Even though the price is high and the company is a new one, the interest is rather high. An average of eight thousand people in a year die alone in Denmark. If old people without anyone to knock their door are not visited by some health staff, their bodies are discovered days, weeks, and sometimes months after their death; what announces their death is either a filled-up mailbox, or the sound of the hungry pets left behind, or some other way. If there are any relatives, they learn about it from the officials.
It needs to be underlined at this point that the issue is not specific to Denmark. A brief look at the reports from different countries within recent years reveals a similar picture. It is estimated, by Kenneth W. Wachter, Ph. D. at the University of California at Berkeley, that "the number of Americans between the ages of 70 and 85, without a living spouse, without any biological or stepchildren, and without living siblings or half-siblings, will total more than 2 million people by the year 2030." A research result appeared in The Guardian suggests that "Up to 60 people die alone in their homes each week in England without friends or family to support them or arrange their funerals."
The actual problem is not only having no relatives. There is a very dramatic indifference of family members towards the elderlies, which cannot be compensated by any public service however perfect it can be. Many developed countries provide luxurious hospices for their senior citizens, but the warmth of a real family aura cannot be substituted for. Answering the reporter asking why the relatives of the terminally ill abandon them, Anne-Mette Harder says, "After a long period of disease, the family cannot look after the patient anymore." For a more satisfactory answer, she confesses: "Even if the patient is their relative, people are afraid of visiting a person lying at a hospital. They forget death will one day catch them as well, or they fear facing death. Since family ties are not very strong, even the spouse of a person suffering from a terminal disease abandons them most of the time," alluding to example of the deceased TV speaker Kamilla Bach Hansen who died at 36 from cancer. At the beginning, Hansen had expressed that her greatest support was her husband, who later on left her when the course of the disease became irreversible.
Harder continues: "As a person who spent 20 years of her life in hospitals and with patients, I admire the care of some immigrant groups for the patients. When someone gets ill, all the acquaintances run to the hospital. At the beginning it seemed weird to me that people brought meal to the hospital. After I learned that it was a tradition, I appreciated it. The hospital visits are not formality; they never leave the patients on their own. They constantly come to visit the patients, raise their spirits, and pray for them."
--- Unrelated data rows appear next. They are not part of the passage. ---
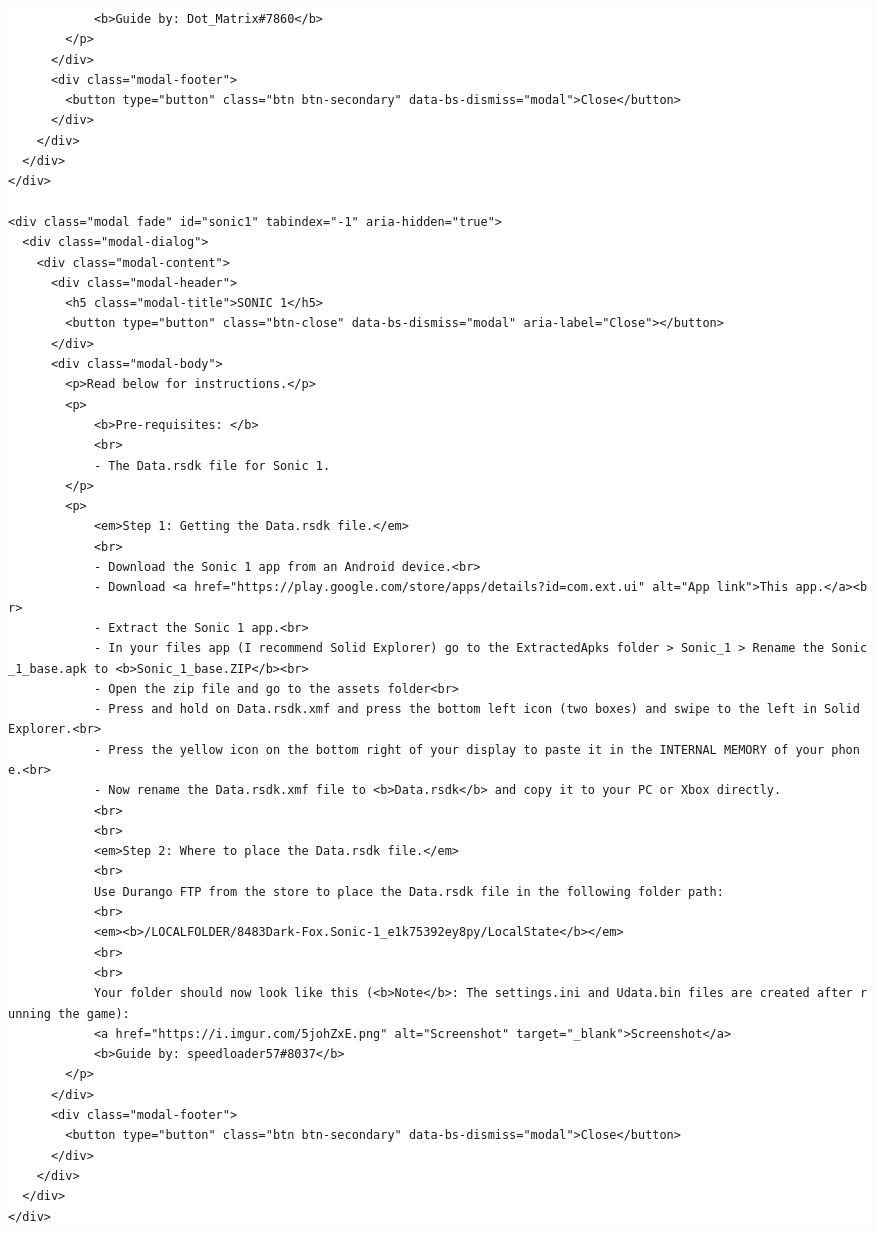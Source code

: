 				<b>Guide by: Dot_Matrix#7860</b>
			</p>
          </div>
          <div class="modal-footer">
            <button type="button" class="btn btn-secondary" data-bs-dismiss="modal">Close</button>
          </div>
        </div>
      </div>
    </div>

    <div class="modal fade" id="sonic1" tabindex="-1" aria-hidden="true">
      <div class="modal-dialog">
        <div class="modal-content">
          <div class="modal-header">
            <h5 class="modal-title">SONIC 1</h5>
            <button type="button" class="btn-close" data-bs-dismiss="modal" aria-label="Close"></button>
          </div>
          <div class="modal-body">
            <p>Read below for instructions.</p>
			<p>
				<b>Pre-requisites: </b>
				<br>
				- The Data.rsdk file for Sonic 1.
			</p>
            <p>
				<em>Step 1: Getting the Data.rsdk file.</em>
				<br>
				- Download the Sonic 1 app from an Android device.<br>
				- Download <a href="https://play.google.com/store/apps/details?id=com.ext.ui" alt="App link">This app.</a><br>
				- Extract the Sonic 1 app.<br>
				- In your files app (I recommend Solid Explorer) go to the ExtractedApks folder > Sonic_1 > Rename the Sonic_1_base.apk to <b>Sonic_1_base.ZIP</b><br>
				- Open the zip file and go to the assets folder<br>
				- Press and hold on Data.rsdk.xmf and press the bottom left icon (two boxes) and swipe to the left in Solid Explorer.<br>
				- Press the yellow icon on the bottom right of your display to paste it in the INTERNAL MEMORY of your phone.<br>
				- Now rename the Data.rsdk.xmf file to <b>Data.rsdk</b> and copy it to your PC or Xbox directly. 
				<br>
				<br>
				<em>Step 2: Where to place the Data.rsdk file.</em>
				<br>
				Use Durango FTP from the store to place the Data.rsdk file in the following folder path:
				<br>
				<em><b>/LOCALFOLDER/8483Dark-Fox.Sonic-1_e1k75392ey8py/LocalState</b></em>
				<br>
				<br>
				Your folder should now look like this (<b>Note</b>: The settings.ini and Udata.bin files are created after running the game):
				<a href="https://i.imgur.com/5johZxE.png" alt="Screenshot" target="_blank">Screenshot</a>
				<b>Guide by: speedloader57#8037</b>
			</p>
          </div>
          <div class="modal-footer">
            <button type="button" class="btn btn-secondary" data-bs-dismiss="modal">Close</button>
          </div>
        </div>
      </div>
    </div>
In countries where people do not bother with raising children and the family relations are weak, it will not be very surprising if the number of such companies grow.
Priest Tove Fergo, former minister of Danish Churches, thinks that his people have a lot to learn from the other in terms of familial love. Fergo completes his words as follows: "These people have great respect for parents and family elders. They do not leave the elderly on their own, and do not break contact with relatives. We have just the opposite. Family concept is disappearing. They must present an example for us with respect to family life."
Putting aside complicated debates about tradition versus modernity, the first and foremost question here is to strike a balance in between and not lose the values that make us truly human. Something deep inside every one of us urges more than turning our head and dismissing the issue until we face the same situation one day. An urge for deeper meaning… something we can refer, as food for conscience.
Hasan Cucuk is the representative of Cihan News Agency in Denmark.